WHAT IS BEING ASKED =
Scan the records below for the line with "- **Database Integration**: Store" and the line with "Updated**: December 2024". Repeat those two lines and every line between them exactly, and nothing else.

------------------------------------------------------------

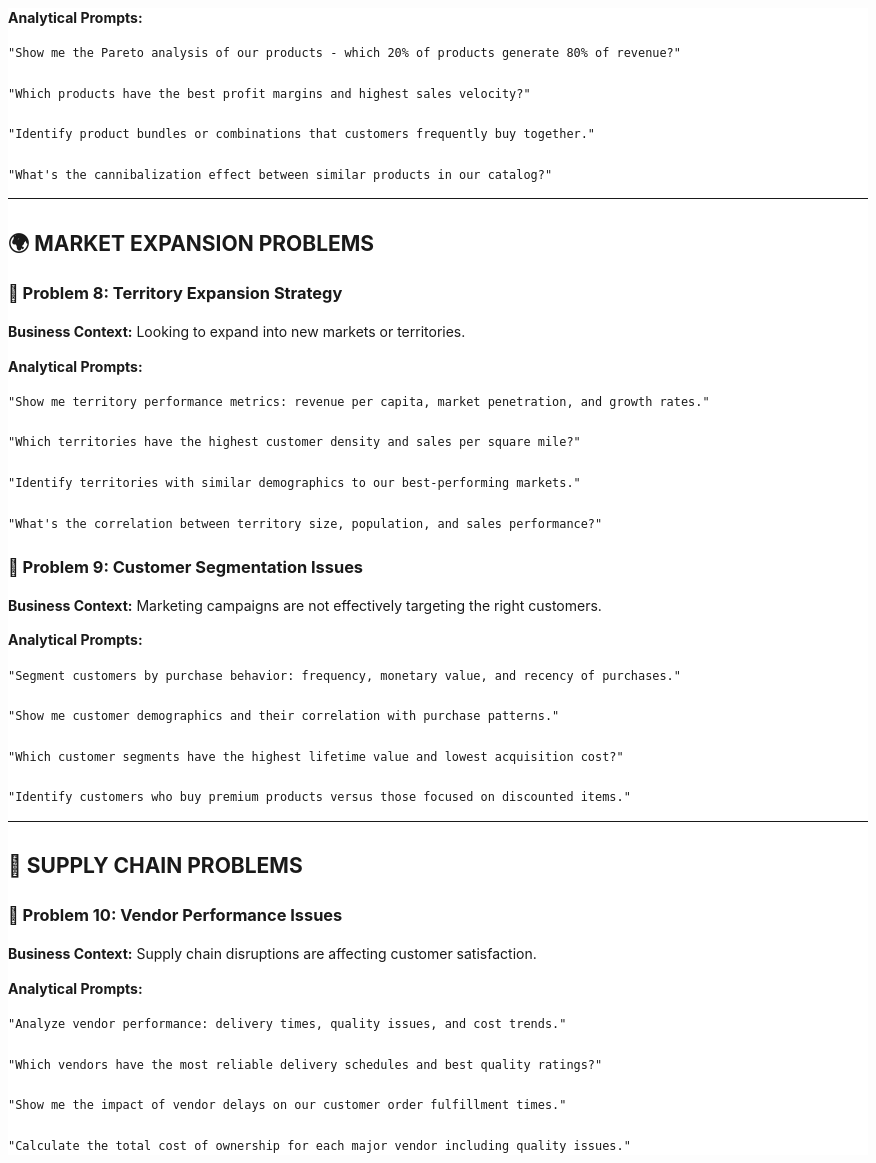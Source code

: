**Analytical Prompts:**
```
"Show me the Pareto analysis of our products - which 20% of products generate 80% of revenue?"

"Which products have the best profit margins and highest sales velocity?"

"Identify product bundles or combinations that customers frequently buy together."

"What's the cannibalization effect between similar products in our catalog?"
```

---

## 🌍 **MARKET EXPANSION PROBLEMS**

### 🔴 Problem 8: Territory Expansion Strategy
**Business Context:** Looking to expand into new markets or territories.

**Analytical Prompts:**
```
"Show me territory performance metrics: revenue per capita, market penetration, and growth rates."

"Which territories have the highest customer density and sales per square mile?"

"Identify territories with similar demographics to our best-performing markets."

"What's the correlation between territory size, population, and sales performance?"
```

### 🔴 Problem 9: Customer Segmentation Issues
**Business Context:** Marketing campaigns are not effectively targeting the right customers.

**Analytical Prompts:**
```
"Segment customers by purchase behavior: frequency, monetary value, and recency of purchases."

"Show me customer demographics and their correlation with purchase patterns."

"Which customer segments have the highest lifetime value and lowest acquisition cost?"

"Identify customers who buy premium products versus those focused on discounted items."
```

---

## 🔧 **SUPPLY CHAIN PROBLEMS**

### 🔴 Problem 10: Vendor Performance Issues
**Business Context:** Supply chain disruptions are affecting customer satisfaction.

**Analytical Prompts:**
```
"Analyze vendor performance: delivery times, quality issues, and cost trends."

"Which vendors have the most reliable delivery schedules and best quality ratings?"

"Show me the impact of vendor delays on our customer order fulfillment times."

"Calculate the total cost of ownership for each major vendor including quality issues."
```
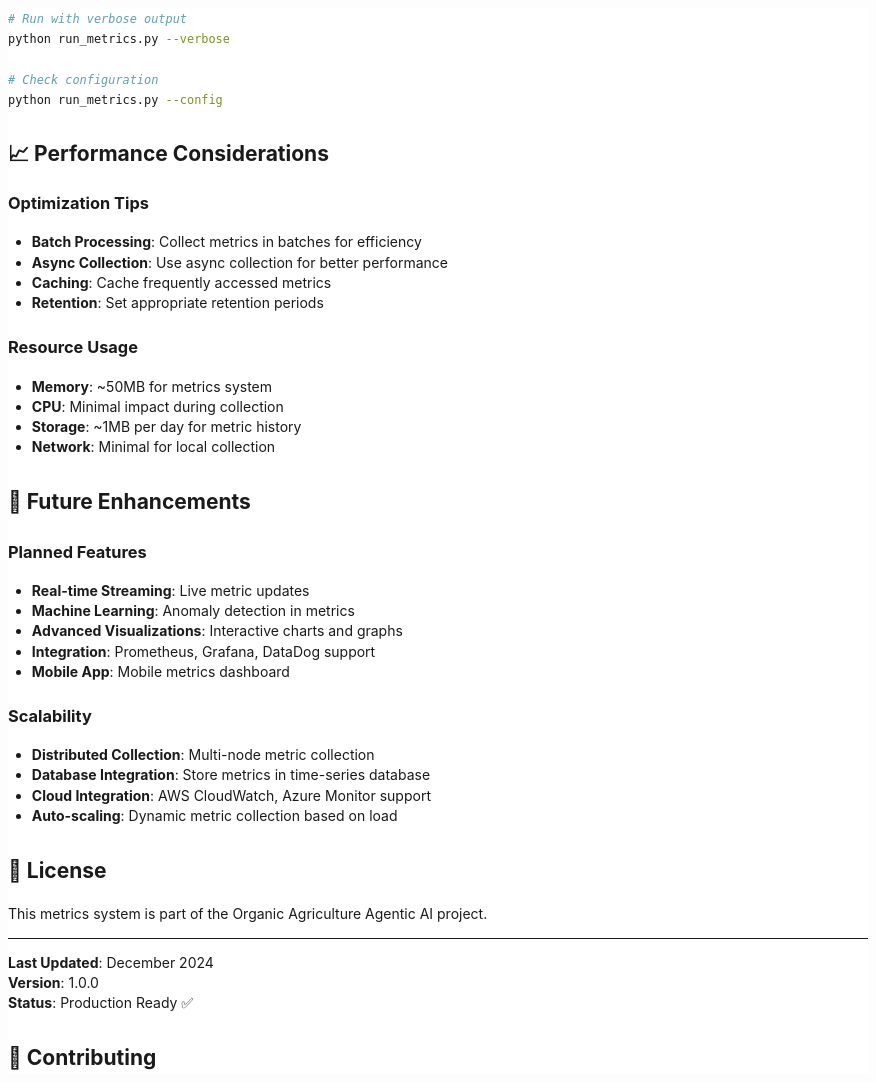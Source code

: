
 ```bash
# Run with verbose output
python run_metrics.py --verbose

# Check configuration
python run_metrics.py --config
```

## 📈 Performance Considerations

### **Optimization Tips**
- **Batch Processing**: Collect metrics in batches for efficiency
- **Async Collection**: Use async collection for better performance
- **Caching**: Cache frequently accessed metrics
- **Retention**: Set appropriate retention periods

### **Resource Usage**
- **Memory**: ~50MB for metrics system
- **CPU**: Minimal impact during collection
- **Storage**: ~1MB per day for metric history
- **Network**: Minimal for local collection

## 🚀 Future Enhancements

### **Planned Features**
- **Real-time Streaming**: Live metric updates
- **Machine Learning**: Anomaly detection in metrics
- **Advanced Visualizations**: Interactive charts and graphs
- **Integration**: Prometheus, Grafana, DataDog support
- **Mobile App**: Mobile metrics dashboard

### **Scalability**
- **Distributed Collection**: Multi-node metric collection
- **Database Integration**: Store metrics in time-series database
- **Cloud Integration**: AWS CloudWatch, Azure Monitor support
- **Auto-scaling**: Dynamic metric collection based on load

## 📄 License

This metrics system is part of the Organic Agriculture Agentic AI project.

---

**Last Updated**: December 2024  
**Version**: 1.0.0  
**Status**: Production Ready ✅

## 🤝 Contributing
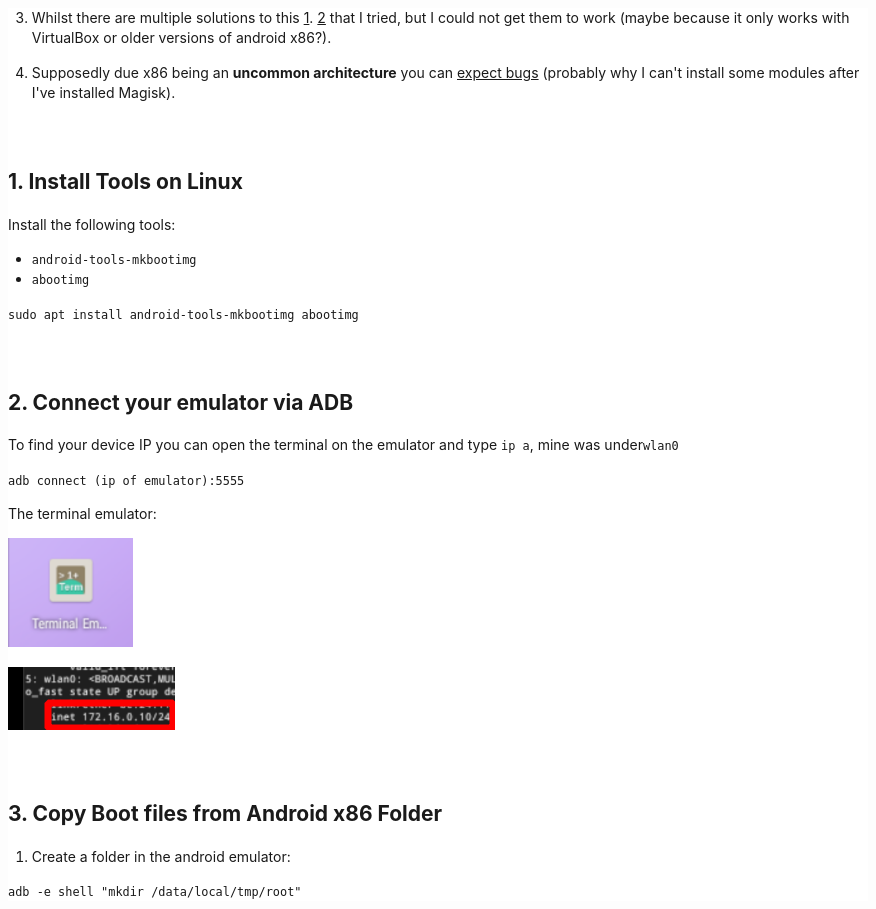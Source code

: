 3. Whilst there are multiple solutions to this [1](https://github.com/shakalaca/MagiskOnEmulator). [2](https://github.com/HuskyDG/initrd-magisk/) that I tried, but I could not get them to work (maybe because it only works with VirtualBox or older versions of android x86?).

4. Supposedly due x86 being an **uncommon architecture** you can [expect bugs](https://www.reddit.com/r/Magisk/comments/q5997c/help_is_it_possible_to_install_magisk_modules_on/) (probably why I can't install some modules after I've installed Magisk).


<br/>


## 1. Install Tools on Linux

Install the following tools:
- ``android-tools-mkbootimg``
- ``abootimg``

```
sudo apt install android-tools-mkbootimg abootimg
```

<br/>

## 2. Connect your emulator via ADB

To find your device IP you can open the terminal on the emulator and type ``ip a``, mine was under``wlan0``

```
adb connect (ip of emulator):5555
```

The terminal emulator:

![read-write](/img/rooting-android-x86/terminal-emu.png)


![read-write](/img/rooting-android-x86/ip-a.png)


<br/>


## 3. Copy Boot files from Android x86 Folder

1. Create a folder in the android emulator:
```
adb -e shell "mkdir /data/local/tmp/root"
```
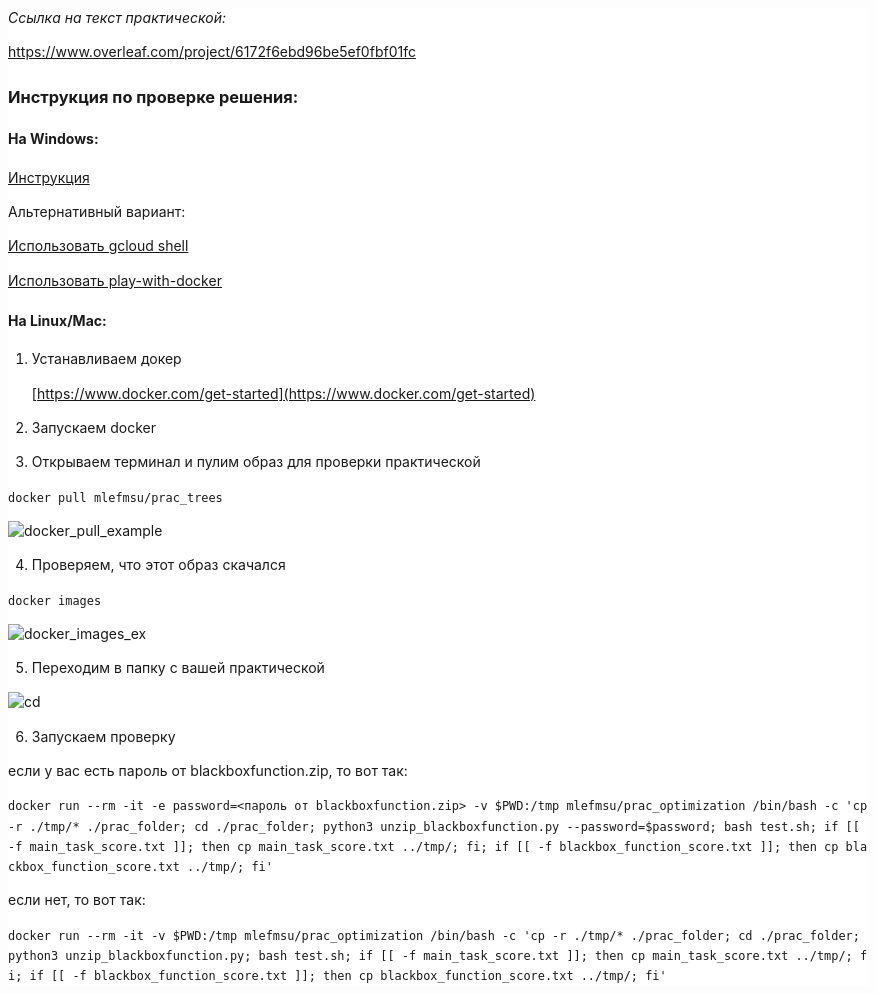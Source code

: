 *Ссылка на текст практической:*

https://www.overleaf.com/project/6172f6ebd96be5ef0fbf01fc

### Инструкция по проверке решения:

#### На Windows:

[Инструкция](https://www.evernote.com/shard/s596/client/snv?noteGuid=ec85951e-7bd1-b108-b7cc-7a1fea9ccb23&noteKey=4ee1a4a181642b77ff16ab69dd0b97e4&sn=https%3A%2F%2Fwww.evernote.com%2Fshard%2Fs596%2Fsh%2Fec85951e-7bd1-b108-b7cc-7a1fea9ccb23%2F4ee1a4a181642b77ff16ab69dd0b97e4&title=%25D0%25A0%25D0%25B0%25D0%25B1%25D0%25BE%25D1%2582%25D0%25B0%2B%25D1%2581%2BDocker%2B%25D1%2587%25D0%25B5%25D1%2580%25D0%25B5%25D0%25B7%2BWSL)

Альтернативный вариант:

[Использовать gcloud shell](https://cloud.google.com/blog/products/it-ops/introducing-the-ability-to-connect-to-cloud-shell-from-any-terminal)

[Использовать play-with-docker](https://labs.play-with-docker.com/)

#### На Linux/Mac:

1. Устанавливаем докер
    
    [https://www.docker.com/get-started](https://www.docker.com/get-started)

2. Запускаем docker
3. Открываем терминал и пулим образ для проверки практической 
    
```angular2html
docker pull mlefmsu/prac_trees
```

[comment]: <> (![Pull example]&#40;/Users/antonandreytsev/Desktop/Machine-Learning-EF-MSU/pracs/msu_prac_optimization/pictures/docker_pull_example.png&#41;)

<img width="887" alt="docker_pull_example" src="https://user-images.githubusercontent.com/27732957/134806452-804b2cb6-40ee-4115-9e98-5290c8b3a295.png">

4. Проверяем, что этот образ скачался 

```angular2html
docker images
```

[comment]: <> (![Images example]&#40;/Users/antonandreytsev/Desktop/Machine-Learning-EF-MSU/pracs/msu_prac_optimization/pictures/docker_images_ex.png&#41;)

<img width="768" alt="docker_images_ex" src="https://user-images.githubusercontent.com/27732957/134806497-549f3796-1406-41f3-bee4-2eacfb15ec38.png">


5. Переходим в папку с вашей практической

[comment]: <> (![cd example]&#40;/Users/antonandreytsev/Desktop/Machine-Learning-EF-MSU/pracs/msu_prac_optimization/pictures/cd.png&#41;)

<img width="808" alt="cd" src="https://user-images.githubusercontent.com/27732957/134806526-e22a1b00-7426-43a3-9df5-f1a075add2fd.png">


6. Запускаем проверку

если у вас есть пароль от blackboxfunction.zip, то вот так:
```angular2html
docker run --rm -it -e password=<пароль от blackboxfunction.zip> -v $PWD:/tmp mlefmsu/prac_optimization /bin/bash -c 'cp -r ./tmp/* ./prac_folder; cd ./prac_folder; python3 unzip_blackboxfunction.py --password=$password; bash test.sh; if [[ -f main_task_score.txt ]]; then cp main_task_score.txt ../tmp/; fi; if [[ -f blackbox_function_score.txt ]]; then cp blackbox_function_score.txt ../tmp/; fi'                                                      
```
если нет, то вот так:
```angular2html
docker run --rm -it -v $PWD:/tmp mlefmsu/prac_optimization /bin/bash -c 'cp -r ./tmp/* ./prac_folder; cd ./prac_folder; python3 unzip_blackboxfunction.py; bash test.sh; if [[ -f main_task_score.txt ]]; then cp main_task_score.txt ../tmp/; fi; if [[ -f blackbox_function_score.txt ]]; then cp blackbox_function_score.txt ../tmp/; fi'                                                      
```


[comment]: <> (![test example]&#40;/Users/antonandreytsev/Desktop/Machine-Learning-EF-MSU/pracs/msu_prac_optimization/pictures/test.png&#41;)
[comment]: <> (![new files example]&#40;/Users/antonandreytsev/Desktop/Machine-Learning-EF-MSU/pracs/msu_prac_optimization/pictures/new_files.png&#41;)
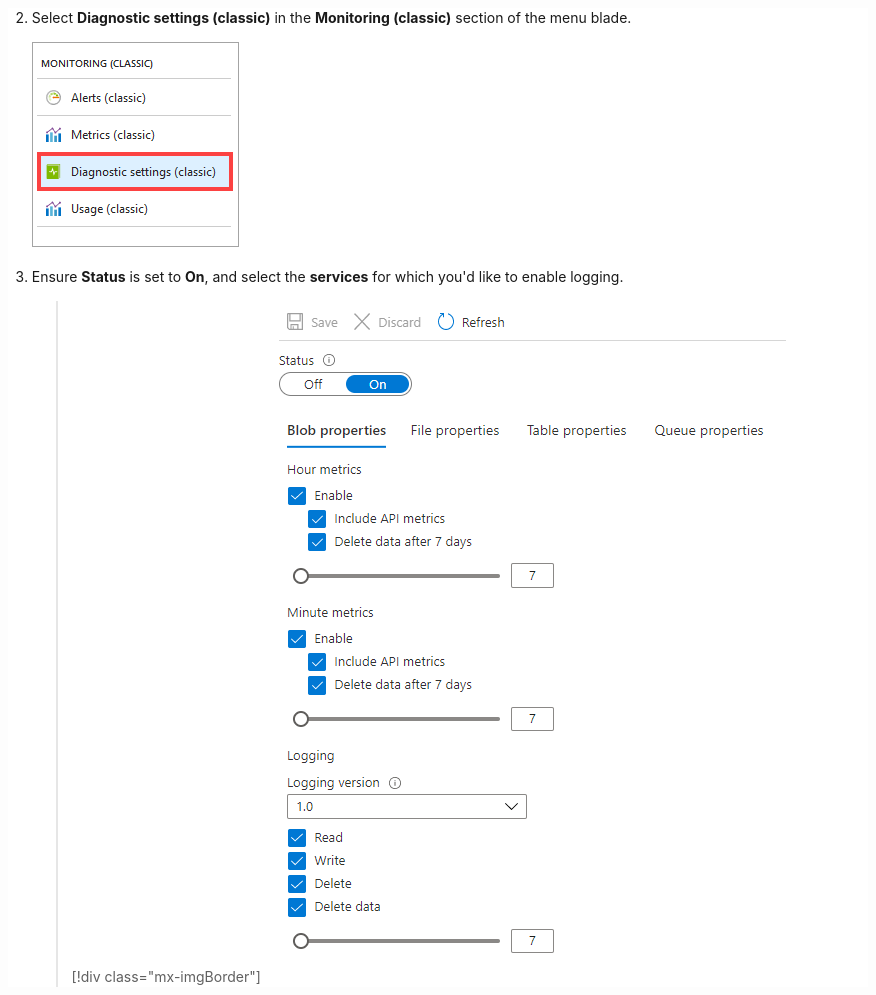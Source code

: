 2. Select **Diagnostic settings (classic)** in the **Monitoring (classic)** section of the menu blade.

    ![Diagnostics menu item under MONITORING in the Azure portal.](./media/manage-storage-analytics-logs/storage-enable-metrics-00.png)

3. Ensure **Status** is set to **On**, and select the **services** for which you'd like to enable logging.

   > [!div class="mx-imgBorder"]
   > ![Configure logging in the Azure portal.](./media/manage-storage-analytics-logs/enable-diagnostics.png)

------------------------------------------------------------

EXERCISE ANSWER =
- **Database Integration**: Store metrics in time-series database
- **Cloud Integration**: AWS CloudWatch, Azure Monitor support
- **Auto-scaling**: Dynamic metric collection based on load

## 📄 License

This metrics system is part of the Organic Agriculture Agentic AI project.

---

**Last Updated**: December 2024  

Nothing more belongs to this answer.